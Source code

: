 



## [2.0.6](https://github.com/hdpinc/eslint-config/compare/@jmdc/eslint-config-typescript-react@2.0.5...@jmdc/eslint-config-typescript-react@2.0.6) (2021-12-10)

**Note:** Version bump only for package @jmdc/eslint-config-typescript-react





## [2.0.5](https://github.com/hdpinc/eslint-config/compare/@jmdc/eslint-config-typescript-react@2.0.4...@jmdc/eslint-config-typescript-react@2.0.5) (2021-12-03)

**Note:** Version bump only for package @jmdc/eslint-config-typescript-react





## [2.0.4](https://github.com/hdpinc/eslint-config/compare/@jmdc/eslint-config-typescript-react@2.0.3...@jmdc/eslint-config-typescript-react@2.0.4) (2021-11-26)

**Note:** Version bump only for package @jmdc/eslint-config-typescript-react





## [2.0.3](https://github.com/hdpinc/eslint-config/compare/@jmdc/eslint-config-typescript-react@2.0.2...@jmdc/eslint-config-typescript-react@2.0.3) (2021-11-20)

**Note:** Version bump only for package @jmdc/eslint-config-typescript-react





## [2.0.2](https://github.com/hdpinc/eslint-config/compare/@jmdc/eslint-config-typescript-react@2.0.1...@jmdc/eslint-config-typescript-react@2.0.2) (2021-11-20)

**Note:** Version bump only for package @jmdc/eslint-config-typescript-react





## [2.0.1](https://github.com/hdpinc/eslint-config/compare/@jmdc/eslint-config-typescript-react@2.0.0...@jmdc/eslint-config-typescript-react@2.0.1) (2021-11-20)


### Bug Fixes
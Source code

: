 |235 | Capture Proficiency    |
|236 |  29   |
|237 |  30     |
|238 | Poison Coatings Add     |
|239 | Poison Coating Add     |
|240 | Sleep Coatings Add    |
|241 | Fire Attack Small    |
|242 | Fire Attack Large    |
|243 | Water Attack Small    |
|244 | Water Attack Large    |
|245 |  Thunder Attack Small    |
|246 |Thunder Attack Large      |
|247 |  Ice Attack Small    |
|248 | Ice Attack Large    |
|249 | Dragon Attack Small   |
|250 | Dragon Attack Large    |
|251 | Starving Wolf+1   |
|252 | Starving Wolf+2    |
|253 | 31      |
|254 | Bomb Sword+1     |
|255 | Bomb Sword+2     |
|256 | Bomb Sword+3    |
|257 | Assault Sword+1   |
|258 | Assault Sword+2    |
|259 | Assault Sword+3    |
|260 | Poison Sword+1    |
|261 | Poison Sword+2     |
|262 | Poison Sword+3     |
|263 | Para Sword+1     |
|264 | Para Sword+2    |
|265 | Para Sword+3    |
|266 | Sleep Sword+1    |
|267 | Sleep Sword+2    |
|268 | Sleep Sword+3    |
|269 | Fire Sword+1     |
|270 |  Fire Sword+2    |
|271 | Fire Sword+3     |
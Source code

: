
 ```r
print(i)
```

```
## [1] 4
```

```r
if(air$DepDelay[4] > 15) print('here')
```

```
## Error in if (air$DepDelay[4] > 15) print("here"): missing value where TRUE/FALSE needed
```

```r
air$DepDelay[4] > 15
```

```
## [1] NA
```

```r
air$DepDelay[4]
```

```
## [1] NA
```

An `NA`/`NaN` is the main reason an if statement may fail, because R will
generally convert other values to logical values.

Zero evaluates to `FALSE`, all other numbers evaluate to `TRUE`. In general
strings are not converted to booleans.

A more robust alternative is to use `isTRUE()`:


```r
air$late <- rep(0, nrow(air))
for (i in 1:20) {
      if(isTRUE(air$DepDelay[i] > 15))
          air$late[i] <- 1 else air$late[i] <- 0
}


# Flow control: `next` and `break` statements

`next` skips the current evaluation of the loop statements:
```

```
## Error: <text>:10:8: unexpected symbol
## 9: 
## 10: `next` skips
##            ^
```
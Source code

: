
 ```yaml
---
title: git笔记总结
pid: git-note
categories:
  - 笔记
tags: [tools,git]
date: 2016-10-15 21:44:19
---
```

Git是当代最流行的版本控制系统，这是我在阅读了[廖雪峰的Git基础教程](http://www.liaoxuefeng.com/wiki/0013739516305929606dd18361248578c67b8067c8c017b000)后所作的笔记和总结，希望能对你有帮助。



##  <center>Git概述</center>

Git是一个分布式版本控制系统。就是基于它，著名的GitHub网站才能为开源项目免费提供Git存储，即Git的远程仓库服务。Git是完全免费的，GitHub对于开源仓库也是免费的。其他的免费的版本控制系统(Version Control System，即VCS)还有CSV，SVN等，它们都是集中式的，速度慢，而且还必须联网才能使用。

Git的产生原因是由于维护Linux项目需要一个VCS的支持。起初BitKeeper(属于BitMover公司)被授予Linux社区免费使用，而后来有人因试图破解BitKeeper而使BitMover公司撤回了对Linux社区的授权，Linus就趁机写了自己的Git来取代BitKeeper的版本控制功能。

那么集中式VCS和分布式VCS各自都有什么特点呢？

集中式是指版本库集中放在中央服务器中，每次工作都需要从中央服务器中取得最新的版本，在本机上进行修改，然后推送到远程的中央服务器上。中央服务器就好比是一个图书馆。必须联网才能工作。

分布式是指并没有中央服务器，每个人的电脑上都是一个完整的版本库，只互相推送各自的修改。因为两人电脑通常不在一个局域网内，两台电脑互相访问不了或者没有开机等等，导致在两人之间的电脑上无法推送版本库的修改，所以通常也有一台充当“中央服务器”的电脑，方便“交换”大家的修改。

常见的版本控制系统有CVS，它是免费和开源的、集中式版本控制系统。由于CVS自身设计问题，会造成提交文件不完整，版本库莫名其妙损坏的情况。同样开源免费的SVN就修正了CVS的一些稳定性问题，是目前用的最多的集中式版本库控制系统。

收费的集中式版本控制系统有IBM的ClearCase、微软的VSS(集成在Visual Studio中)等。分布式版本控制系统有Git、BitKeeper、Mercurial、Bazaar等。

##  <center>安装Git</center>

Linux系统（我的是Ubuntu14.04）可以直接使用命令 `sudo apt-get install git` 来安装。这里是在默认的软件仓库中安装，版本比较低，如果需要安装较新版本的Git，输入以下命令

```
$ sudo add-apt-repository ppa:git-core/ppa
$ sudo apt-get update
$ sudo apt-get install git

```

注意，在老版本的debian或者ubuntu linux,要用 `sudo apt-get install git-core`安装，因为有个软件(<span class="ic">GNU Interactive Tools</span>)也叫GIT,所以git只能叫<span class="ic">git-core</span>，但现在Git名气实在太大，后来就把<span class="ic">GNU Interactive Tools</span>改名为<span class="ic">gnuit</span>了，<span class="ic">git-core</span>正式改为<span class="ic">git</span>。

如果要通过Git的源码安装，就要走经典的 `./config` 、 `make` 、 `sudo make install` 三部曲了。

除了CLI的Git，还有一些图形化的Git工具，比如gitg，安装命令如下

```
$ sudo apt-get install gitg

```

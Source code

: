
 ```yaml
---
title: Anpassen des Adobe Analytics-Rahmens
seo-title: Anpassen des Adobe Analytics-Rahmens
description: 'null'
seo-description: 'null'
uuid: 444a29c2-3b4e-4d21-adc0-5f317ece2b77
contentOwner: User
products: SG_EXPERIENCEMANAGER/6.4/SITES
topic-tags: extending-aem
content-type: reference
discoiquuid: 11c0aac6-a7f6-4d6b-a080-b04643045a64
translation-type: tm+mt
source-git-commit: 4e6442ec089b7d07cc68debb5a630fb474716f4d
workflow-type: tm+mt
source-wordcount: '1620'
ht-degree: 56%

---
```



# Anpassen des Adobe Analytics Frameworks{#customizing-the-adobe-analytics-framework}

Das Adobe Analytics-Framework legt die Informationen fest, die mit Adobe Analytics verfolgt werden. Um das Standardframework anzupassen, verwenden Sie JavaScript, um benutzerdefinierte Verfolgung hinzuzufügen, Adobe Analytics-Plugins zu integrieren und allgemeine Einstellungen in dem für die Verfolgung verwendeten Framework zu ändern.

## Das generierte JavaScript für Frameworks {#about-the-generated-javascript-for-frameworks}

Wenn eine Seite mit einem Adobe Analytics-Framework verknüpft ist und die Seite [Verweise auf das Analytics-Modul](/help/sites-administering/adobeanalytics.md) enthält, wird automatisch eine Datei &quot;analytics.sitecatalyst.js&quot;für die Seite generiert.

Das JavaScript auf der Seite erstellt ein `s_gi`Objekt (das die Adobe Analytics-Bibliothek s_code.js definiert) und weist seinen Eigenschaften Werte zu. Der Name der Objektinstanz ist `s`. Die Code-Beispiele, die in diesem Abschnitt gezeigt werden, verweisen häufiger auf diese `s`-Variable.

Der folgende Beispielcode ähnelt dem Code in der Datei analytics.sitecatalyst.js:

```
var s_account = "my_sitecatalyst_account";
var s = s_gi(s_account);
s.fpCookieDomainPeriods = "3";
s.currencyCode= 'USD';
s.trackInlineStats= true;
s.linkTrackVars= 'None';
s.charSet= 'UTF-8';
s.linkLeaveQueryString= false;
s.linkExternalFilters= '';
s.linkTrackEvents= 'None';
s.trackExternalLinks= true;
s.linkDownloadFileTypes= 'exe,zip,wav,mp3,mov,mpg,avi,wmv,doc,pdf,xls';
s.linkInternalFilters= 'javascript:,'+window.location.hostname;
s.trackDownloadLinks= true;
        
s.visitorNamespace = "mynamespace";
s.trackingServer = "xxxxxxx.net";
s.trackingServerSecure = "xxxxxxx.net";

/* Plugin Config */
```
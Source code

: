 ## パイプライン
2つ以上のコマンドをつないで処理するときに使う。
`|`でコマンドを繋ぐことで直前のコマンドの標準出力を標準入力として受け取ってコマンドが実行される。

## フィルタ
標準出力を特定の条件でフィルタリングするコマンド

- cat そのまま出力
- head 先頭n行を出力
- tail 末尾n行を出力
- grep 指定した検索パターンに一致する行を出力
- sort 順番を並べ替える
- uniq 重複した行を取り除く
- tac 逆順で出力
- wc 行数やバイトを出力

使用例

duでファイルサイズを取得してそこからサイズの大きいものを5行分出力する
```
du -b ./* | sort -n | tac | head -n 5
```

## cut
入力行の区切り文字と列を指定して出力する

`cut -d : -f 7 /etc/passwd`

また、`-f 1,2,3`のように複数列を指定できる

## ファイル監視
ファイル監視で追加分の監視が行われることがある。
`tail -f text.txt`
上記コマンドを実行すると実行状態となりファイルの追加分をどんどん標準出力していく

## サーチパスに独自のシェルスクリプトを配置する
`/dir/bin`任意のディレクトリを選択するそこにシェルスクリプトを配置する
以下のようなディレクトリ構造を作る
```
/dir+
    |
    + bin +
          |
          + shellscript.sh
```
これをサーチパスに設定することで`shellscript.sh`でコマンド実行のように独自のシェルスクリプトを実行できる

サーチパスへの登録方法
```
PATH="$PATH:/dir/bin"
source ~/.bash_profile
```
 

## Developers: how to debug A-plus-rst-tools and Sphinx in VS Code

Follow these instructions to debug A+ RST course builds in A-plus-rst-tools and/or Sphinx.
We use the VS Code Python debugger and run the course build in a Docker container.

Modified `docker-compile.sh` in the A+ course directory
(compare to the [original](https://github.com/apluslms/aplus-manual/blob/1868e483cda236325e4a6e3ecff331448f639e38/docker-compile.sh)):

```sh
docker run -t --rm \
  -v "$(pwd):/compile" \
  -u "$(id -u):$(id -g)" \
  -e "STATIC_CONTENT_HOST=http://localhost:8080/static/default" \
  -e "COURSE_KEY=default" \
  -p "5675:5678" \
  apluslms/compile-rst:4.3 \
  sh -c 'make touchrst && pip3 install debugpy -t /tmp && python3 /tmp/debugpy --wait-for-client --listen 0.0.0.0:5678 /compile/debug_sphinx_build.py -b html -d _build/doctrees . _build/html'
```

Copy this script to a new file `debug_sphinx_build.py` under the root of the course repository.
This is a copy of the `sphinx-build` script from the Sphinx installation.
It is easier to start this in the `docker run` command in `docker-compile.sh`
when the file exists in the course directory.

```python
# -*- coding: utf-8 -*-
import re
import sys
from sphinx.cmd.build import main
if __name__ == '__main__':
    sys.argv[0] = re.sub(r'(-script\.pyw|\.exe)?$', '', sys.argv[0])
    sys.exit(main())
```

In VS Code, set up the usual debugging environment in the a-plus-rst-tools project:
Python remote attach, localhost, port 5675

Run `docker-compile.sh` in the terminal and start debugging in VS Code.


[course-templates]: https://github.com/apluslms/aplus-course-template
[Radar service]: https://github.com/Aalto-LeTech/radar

====

= What to produce =
Would you please copy every line from the listing above that contains the word "localhost"?

= Answer to the exercise =
  -e "STATIC_CONTENT_HOST=http://localhost:8080/static/default" \
Python remote attach, localhost, port 5675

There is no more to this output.